Wednesday 19 August 2015

Under the Winterthorns

If you have been following my work for a while you would know at least two things.

1. I love Mana Pools in Zimbabwe.
2. I love showing the bigger picture in my wildlife photos.

Well, I want to show you a photo taken IN Mana Pools showing the BIG picture.
It's an elephant photo, but it's not really in principle just about an elephant - got it?

First, have a look, and then I will discuss it...

Nikon D800  |  Nikkor 24-70mm f2.8  |  Circular Polariser  |  f16  |  1/160 SS  |  ISO-6400

I captured this photo alongside my guests as I hosted a Wild Eye photographic safari in conjunction with Mwinilunga Safaris in Mana Pools. 

You see, as I explained in this post, my fascination with Mana Pools goes far deeper than just the wonderful experiences that can be had walking with the elephants, lions, wild dogs etc. It's also the ethereal beauty of these floodplain-forests and the immense and gnawed Faidherbia Albida (Winterthorn) trees that dot the landscape that has me in awe.

What I was going for with this composition and perspective that actually diminishes the elephant was that encompassing sense of beauty and awe, where the elements themselves combine with the wildlife to create a sense of what I was experiencing myself in this moment as I was crouching behind the base of the tree with the termite mound around it - closer to the elephant than I was to the perceived safety of our Land Rover...

It's not primarily about the elephant. It's about the tree(s), the mood and the moment my guests and I experienced.

I'd like to think I achieved that.
I'd also like to know what YOU think...
Drop me a comment, tell me what this photo does for you!

Until next time,

Morkel Erasmus

Friday 17 July 2015

Psychedelic Karoo Dreams

I was photographing this dry shrub under the Milky Way in the Karoo desert of South Africa earlier this year. After getting the standard "static" starscape I normally attempt, I started playing around a bit with in-camera techniques.

This is the "standard" photo...

Nikon D800  |  Nikkor 14-24mm f2.8 @ 14mm  |  f2.8  |  30 seconds  |  ISO-3200

Now, the photo you see below was captured using in-camera techniques.
Some of you won't believe me, I'm it looks like something that was tweaked in Photoshop, right?

Nikon D800  |  Nikkor 14-24mm f2.8 @ 14mm  |  f2.8  |  30 seconds  |  ISO-3200

For this photo, I started at 14mm focal length, performed light painting to get the bush sharp and lit up, and merely zoomed the lens in to 24mm gradually during the last 10 seconds of the 30 second exposure. You need to be very steady and gradual in this process.

Here's another variation...

Nikon D800  |  Nikkor 14-24mm f2.8 @ 14mm  |  f2.8  |  30 seconds  |  ISO-3200
In this case, I followed the same approach as above, but instead of turning the zoom ring during the latter part of the exposure, I turned the focus ring, rendering the image out of focus for the last 10 seconds.

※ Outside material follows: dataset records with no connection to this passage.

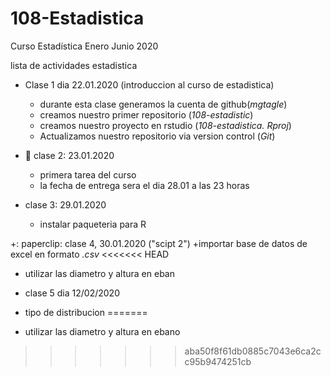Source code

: # 108-Estadistica
Curso Estadística Enero Junio 2020

lista de actividades estadistica

+ Clase 1 dia 22.01.2020 (introduccion al curso de estadistica)
   + durante esta clase generamos la cuenta de github(*mgtagle*)
   + creamos nuestro primer repositorio (*108-estadistic*)
   + creamos nuestro proyecto en rstudio (*108-estadistica. Rproj*)
   + Actualizamos nuestro repositorio via version control (*Git*)
   
+ :paperclip: clase 2: 23.01.2020
   + primera tarea del curso
   + la fecha de entrega sera el dia 28.01 a las 23 horas

+ clase 3: 29.01.2020
   + instalar paqueteria para R
     
+: paperclip: clase 4,   30.01.2020 ("scipt 2")
  +importar base de datos de excel en formato *.csv*
<<<<<<< HEAD
  + utilizar las diametro y altura en eban


+ clase 5 dia 12/02/2020

 + tipo de distribucion
=======
  + utilizar las diametro y altura en ebano
>>>>>>> aba50f8f61db0885c7043e6ca2cc95b9474251cb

It may not be everyone's cup of tea, but I do like experimenting with these slow shutter exposures, and trying different techniques. It can be so boring to capture the same images over and over and over and over and...

What do you think? Which do you prefer?
Leave me a comment...

Until next time!

Morkel Erasmus

Wednesday 1 July 2015

Close Call

Well folks, to say it's been a hectic busy month would be an understatement. Just look at the time span between this post and my previous post? The outrage!

Anyway - this is a quick recap of our last morning in the Kgalagadi Transfrontier Park in December 2013...

Since we would be leaving the park on this day, I left Twee Rivieren early for a quick drive up the Nossob river towards Kij Kij and back, while my wife and kids slept in a bit and packed the rest of the small stuff in the chalet.

I found lions at Rooiputs waterhole - a small pride consisting of a lioness and 4 juveniles (males and a female). The lioness looked like she was nurturing a few wounds, no doubt picked up in a recent scrap. They looked fairly relaxed at the outset...but it was about to change...

Just as they were about to drink again, I spotted a big male lion approaching from further up the Nossob riverbed. 

I initially thought he might be this pride's male returning from his nightly patrol...but as soon as these lions at the waterhole caught scent/sound of the approaching male - they went into panic mode!

The lioness sprang to her feet and rushed up and scooted south in the riverbed (in the direction I came from), running at brisk pace to get away before being noticed by the approaching male. 

The cubs followed suit...and I could somewhat piece together what had probably happened that night. He was definitly not their pride male!

This male must have been on their tracks for a while, he might even have been responsible for the gash on the lioness hind leg...why? Who knows - perhaps because it's his region and they are not his cubs? The lion family disappeared from view just as the male caught their scent - he knew something was up...

He moved around the area for a while before finally having the drink he came for, and moving into the dunes...

This was one of those sightings that didn't deliver any outstanding photographs, but it was a very memorable moment of natural history and lion behaviour that I was able to witness. The dynamics between different prids of lions is always full of tension and drama, and this morning I think the lioness and her family came off the better for it. It also leaves some questions...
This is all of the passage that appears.